§ What to work on: Count the lines in the data below holding the string "mainstream" and write the total by itself.

[Items from a data source]
+ + + + + + +

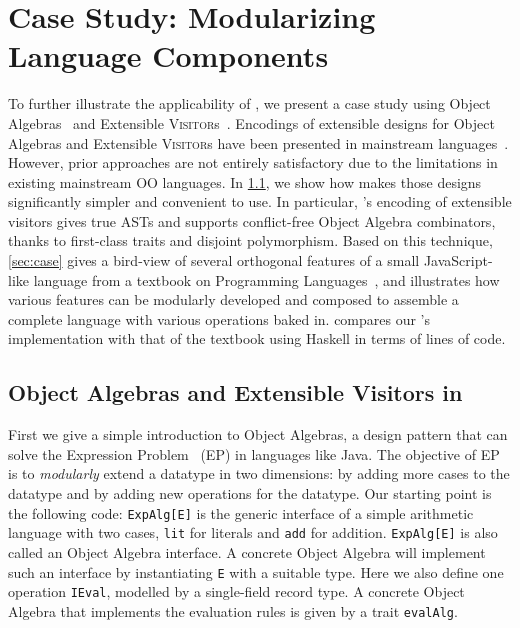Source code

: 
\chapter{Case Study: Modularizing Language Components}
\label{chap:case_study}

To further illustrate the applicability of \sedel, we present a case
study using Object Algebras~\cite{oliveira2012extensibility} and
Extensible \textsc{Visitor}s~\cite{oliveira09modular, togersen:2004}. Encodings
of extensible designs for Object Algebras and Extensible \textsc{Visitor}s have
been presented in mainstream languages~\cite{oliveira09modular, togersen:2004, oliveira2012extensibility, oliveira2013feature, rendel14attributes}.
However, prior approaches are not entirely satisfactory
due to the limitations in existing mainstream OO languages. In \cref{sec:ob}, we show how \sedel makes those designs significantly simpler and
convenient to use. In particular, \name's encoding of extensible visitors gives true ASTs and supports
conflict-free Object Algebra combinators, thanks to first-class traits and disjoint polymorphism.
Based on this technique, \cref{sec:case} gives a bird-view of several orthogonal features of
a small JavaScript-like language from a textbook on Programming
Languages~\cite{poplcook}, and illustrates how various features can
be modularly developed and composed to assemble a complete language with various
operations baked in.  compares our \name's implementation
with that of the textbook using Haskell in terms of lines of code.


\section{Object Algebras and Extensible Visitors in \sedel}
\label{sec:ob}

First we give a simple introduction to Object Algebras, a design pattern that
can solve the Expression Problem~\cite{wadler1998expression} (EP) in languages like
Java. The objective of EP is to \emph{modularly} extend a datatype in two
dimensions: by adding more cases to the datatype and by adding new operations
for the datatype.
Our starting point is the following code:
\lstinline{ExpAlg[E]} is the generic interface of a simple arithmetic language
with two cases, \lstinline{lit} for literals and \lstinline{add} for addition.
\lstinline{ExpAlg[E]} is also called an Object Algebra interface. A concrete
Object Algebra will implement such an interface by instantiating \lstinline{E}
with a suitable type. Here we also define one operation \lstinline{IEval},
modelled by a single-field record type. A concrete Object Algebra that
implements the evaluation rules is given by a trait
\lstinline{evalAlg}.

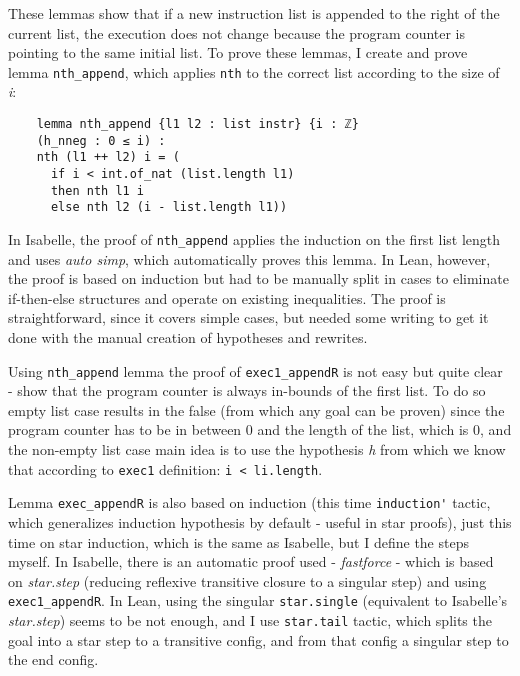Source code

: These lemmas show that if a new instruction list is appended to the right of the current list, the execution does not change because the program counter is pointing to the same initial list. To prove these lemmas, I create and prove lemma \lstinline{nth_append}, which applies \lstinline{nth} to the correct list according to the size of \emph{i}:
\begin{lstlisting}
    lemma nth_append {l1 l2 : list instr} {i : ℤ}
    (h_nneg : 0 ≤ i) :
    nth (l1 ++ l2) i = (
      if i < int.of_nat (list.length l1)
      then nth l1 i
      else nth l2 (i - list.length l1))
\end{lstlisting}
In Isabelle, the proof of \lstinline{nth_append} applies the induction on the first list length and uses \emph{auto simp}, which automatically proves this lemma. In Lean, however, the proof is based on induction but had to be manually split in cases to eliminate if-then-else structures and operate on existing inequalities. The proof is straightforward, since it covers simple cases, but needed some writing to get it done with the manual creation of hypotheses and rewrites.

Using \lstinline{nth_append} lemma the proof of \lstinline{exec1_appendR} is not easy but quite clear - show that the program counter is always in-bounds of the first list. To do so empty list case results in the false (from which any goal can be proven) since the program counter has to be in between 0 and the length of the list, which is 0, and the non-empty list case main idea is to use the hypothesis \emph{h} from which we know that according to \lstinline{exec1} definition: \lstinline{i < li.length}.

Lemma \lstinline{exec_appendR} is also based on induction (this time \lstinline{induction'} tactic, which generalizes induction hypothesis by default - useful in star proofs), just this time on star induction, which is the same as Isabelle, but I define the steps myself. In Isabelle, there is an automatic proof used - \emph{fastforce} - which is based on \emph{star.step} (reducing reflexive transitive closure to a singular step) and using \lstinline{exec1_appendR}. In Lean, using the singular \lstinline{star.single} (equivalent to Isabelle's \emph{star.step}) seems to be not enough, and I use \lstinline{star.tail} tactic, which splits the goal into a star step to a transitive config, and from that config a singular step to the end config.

+ + + + + + +

§ Exercise response: 2